▶ [ABOUT THIS TASK] How many of the lines below contain "Middleware"? Reply with only that figure.

Saved data entries:

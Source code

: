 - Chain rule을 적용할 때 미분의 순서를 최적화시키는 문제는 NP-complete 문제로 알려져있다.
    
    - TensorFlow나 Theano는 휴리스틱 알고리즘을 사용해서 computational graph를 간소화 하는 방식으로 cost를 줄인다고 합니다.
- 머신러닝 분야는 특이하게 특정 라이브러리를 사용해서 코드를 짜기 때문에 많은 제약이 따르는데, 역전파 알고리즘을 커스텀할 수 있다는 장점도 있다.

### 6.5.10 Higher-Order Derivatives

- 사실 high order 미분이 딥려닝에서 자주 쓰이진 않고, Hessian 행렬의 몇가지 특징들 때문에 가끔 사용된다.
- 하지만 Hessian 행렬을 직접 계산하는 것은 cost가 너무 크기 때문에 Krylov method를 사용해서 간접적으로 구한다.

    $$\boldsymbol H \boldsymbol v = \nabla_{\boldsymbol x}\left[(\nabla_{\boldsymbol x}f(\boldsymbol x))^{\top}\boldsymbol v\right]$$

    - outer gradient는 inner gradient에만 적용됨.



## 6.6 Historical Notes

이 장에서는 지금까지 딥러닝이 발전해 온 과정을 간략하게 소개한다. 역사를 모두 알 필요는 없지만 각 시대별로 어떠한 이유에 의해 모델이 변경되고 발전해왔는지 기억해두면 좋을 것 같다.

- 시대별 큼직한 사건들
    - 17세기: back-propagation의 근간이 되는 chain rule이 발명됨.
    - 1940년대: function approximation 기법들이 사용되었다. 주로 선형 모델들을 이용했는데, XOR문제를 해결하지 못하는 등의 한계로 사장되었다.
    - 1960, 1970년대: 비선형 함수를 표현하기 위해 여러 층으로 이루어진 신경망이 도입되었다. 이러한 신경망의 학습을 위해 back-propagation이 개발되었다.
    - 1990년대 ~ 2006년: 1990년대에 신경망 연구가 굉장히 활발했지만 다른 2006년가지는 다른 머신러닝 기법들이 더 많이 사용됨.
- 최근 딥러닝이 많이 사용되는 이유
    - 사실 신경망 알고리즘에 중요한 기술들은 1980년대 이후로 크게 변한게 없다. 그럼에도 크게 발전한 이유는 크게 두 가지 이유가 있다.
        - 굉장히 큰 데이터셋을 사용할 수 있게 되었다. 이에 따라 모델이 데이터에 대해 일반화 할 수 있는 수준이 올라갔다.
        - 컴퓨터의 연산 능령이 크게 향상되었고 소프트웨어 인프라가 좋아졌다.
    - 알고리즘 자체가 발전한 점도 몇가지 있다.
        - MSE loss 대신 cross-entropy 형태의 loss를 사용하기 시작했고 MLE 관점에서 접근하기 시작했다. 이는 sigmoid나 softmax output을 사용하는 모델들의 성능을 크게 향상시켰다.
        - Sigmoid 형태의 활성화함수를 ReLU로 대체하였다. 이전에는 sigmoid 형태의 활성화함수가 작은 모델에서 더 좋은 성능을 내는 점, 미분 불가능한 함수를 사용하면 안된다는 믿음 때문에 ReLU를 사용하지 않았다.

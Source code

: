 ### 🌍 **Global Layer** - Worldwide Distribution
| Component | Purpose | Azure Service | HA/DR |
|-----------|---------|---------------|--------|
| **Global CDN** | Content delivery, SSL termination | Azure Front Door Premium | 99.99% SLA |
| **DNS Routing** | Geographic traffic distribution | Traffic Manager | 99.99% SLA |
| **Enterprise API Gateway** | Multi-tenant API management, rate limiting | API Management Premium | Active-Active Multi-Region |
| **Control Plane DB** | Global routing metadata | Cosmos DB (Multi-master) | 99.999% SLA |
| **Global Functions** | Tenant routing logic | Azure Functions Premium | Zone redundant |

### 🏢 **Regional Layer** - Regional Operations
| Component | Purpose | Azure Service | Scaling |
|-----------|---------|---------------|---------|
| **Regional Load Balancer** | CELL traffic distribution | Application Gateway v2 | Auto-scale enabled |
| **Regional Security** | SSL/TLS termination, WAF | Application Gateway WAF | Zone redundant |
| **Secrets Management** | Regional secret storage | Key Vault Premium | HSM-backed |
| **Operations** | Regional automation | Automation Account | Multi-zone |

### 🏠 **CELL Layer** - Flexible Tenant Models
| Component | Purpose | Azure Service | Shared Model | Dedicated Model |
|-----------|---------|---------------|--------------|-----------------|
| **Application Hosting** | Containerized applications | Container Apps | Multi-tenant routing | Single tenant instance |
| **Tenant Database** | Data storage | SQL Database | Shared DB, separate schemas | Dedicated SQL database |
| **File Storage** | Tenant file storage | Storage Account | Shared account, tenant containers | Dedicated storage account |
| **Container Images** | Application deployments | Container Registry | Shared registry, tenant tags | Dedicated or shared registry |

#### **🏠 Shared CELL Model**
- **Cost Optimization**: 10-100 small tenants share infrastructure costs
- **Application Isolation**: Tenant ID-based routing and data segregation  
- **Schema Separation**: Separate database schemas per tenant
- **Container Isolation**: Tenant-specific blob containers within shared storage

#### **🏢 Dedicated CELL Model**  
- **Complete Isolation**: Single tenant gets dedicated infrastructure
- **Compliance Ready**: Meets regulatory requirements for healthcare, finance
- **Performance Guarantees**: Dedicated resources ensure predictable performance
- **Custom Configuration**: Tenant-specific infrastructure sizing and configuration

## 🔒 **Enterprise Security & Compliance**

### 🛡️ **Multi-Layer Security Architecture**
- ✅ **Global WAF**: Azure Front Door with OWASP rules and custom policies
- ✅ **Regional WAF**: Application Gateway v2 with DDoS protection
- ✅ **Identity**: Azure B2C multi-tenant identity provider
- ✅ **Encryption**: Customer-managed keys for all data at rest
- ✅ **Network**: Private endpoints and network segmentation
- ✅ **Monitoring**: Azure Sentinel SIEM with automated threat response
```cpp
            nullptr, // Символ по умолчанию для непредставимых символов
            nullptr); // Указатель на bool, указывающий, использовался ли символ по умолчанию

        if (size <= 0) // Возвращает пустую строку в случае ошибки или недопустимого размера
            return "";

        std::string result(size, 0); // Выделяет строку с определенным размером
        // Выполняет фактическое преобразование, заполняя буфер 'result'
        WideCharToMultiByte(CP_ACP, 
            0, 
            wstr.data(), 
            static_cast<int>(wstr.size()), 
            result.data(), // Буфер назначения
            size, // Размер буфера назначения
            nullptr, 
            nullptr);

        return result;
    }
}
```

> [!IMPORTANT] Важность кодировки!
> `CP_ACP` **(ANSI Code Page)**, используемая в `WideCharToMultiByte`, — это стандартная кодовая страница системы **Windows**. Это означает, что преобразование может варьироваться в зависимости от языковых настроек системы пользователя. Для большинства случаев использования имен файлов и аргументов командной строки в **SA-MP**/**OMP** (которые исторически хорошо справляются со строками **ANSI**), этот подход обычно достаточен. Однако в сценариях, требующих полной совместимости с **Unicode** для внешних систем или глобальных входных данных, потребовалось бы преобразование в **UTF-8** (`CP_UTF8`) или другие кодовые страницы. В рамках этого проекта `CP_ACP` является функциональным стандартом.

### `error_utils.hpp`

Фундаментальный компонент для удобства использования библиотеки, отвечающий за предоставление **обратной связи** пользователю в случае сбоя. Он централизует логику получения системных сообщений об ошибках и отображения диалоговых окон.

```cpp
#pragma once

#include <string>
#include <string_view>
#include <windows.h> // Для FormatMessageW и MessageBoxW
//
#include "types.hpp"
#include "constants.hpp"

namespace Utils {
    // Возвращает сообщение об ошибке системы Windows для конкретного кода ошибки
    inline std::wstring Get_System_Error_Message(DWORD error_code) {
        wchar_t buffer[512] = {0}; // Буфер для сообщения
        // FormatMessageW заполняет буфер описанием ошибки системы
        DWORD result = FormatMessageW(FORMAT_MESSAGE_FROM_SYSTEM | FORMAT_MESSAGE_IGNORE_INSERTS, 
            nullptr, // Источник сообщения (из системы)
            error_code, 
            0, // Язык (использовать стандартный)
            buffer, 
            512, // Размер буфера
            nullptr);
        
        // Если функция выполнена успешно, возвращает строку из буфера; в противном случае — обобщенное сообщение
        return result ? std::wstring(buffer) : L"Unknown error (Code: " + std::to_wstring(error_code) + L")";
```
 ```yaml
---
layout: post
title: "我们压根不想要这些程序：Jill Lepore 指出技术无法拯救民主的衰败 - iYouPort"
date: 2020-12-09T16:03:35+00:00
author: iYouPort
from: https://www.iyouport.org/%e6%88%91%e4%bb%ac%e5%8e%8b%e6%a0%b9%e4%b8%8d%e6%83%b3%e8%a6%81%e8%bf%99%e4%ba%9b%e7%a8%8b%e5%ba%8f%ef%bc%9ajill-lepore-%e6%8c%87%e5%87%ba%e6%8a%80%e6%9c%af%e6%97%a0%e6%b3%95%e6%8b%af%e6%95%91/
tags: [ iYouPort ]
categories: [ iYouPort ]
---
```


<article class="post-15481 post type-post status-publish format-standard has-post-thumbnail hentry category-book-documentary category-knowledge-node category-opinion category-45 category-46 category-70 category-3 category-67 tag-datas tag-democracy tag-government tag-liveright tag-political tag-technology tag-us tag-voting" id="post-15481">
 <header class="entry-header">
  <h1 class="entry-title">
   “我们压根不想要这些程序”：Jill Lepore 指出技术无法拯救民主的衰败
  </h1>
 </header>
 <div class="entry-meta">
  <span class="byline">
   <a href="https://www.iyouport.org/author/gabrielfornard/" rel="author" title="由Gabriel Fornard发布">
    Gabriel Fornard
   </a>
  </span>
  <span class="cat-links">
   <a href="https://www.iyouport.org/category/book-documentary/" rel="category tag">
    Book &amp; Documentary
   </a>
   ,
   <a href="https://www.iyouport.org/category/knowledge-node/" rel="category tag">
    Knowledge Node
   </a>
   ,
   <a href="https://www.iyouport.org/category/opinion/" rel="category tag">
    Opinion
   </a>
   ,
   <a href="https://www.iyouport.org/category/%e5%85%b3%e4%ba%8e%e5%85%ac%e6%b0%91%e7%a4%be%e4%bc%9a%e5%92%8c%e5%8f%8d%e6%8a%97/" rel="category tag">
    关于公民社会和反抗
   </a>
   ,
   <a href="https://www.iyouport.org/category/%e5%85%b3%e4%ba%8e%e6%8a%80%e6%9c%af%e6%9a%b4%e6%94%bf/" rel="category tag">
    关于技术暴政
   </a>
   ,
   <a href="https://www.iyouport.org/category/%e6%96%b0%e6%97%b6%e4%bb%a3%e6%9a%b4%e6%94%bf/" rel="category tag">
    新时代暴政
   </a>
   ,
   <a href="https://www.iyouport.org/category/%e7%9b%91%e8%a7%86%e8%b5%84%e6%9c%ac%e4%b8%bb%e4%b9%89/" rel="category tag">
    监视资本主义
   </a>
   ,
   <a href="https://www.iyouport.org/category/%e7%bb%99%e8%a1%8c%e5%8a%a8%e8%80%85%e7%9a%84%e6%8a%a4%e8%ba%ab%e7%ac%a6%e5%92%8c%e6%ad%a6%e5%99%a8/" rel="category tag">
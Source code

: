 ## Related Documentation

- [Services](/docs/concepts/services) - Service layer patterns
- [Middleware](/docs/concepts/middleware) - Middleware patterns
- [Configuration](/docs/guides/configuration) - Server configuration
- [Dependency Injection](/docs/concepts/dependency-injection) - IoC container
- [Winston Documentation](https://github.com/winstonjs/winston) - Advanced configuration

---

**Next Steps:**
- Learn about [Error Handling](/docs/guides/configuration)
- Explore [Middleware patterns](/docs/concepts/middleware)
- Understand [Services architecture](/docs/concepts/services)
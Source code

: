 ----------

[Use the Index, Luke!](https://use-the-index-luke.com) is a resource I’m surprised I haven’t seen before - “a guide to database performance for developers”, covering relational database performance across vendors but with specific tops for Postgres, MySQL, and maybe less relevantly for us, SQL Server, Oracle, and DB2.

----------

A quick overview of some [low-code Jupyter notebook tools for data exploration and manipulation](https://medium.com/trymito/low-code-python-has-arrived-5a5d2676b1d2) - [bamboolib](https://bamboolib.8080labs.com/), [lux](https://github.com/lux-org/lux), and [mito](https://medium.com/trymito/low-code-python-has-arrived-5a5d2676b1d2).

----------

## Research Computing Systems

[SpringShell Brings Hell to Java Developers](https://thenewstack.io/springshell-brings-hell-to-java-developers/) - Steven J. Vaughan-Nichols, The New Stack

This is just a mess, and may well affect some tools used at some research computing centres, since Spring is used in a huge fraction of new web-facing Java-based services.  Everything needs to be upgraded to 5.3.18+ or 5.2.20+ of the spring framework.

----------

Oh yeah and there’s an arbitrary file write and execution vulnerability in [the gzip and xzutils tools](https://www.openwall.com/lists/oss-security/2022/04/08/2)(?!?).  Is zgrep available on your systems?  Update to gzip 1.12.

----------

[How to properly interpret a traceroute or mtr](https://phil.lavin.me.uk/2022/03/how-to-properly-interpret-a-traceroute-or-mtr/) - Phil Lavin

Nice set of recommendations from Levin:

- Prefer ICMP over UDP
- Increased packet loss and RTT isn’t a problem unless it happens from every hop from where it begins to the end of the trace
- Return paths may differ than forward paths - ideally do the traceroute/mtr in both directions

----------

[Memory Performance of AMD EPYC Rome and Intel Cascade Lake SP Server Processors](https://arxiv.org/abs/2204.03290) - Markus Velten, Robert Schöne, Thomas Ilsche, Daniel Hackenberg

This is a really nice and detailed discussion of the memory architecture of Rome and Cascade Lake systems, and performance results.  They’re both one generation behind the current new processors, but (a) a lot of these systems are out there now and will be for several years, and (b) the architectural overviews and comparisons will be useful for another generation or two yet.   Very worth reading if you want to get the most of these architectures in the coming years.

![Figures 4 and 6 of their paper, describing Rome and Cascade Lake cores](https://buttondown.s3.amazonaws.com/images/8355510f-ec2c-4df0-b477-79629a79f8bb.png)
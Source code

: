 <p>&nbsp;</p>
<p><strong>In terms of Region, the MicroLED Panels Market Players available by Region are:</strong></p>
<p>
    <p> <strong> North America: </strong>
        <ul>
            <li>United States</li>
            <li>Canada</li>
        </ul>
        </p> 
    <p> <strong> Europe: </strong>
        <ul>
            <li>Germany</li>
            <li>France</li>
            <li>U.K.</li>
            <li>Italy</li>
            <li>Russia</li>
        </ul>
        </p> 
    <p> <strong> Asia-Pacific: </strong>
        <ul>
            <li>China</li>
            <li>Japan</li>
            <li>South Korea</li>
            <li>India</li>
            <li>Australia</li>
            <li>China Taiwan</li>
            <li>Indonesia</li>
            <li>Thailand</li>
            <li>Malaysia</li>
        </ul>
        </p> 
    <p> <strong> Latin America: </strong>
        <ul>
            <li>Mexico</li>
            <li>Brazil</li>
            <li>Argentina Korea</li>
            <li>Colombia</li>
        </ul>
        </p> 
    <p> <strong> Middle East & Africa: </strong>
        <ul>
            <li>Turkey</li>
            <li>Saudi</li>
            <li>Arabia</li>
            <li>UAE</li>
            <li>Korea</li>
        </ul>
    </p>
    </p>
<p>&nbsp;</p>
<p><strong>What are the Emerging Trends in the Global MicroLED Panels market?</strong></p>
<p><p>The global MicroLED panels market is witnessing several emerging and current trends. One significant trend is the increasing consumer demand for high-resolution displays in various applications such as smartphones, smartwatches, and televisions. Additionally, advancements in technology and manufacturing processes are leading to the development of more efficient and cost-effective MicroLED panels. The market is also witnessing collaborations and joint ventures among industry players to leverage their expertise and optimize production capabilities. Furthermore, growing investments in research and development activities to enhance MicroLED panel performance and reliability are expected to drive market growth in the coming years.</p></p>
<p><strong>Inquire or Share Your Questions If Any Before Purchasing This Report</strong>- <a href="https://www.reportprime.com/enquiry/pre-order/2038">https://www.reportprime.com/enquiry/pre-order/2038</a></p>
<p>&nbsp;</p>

▶ [EXERCISE SOLUTION] 2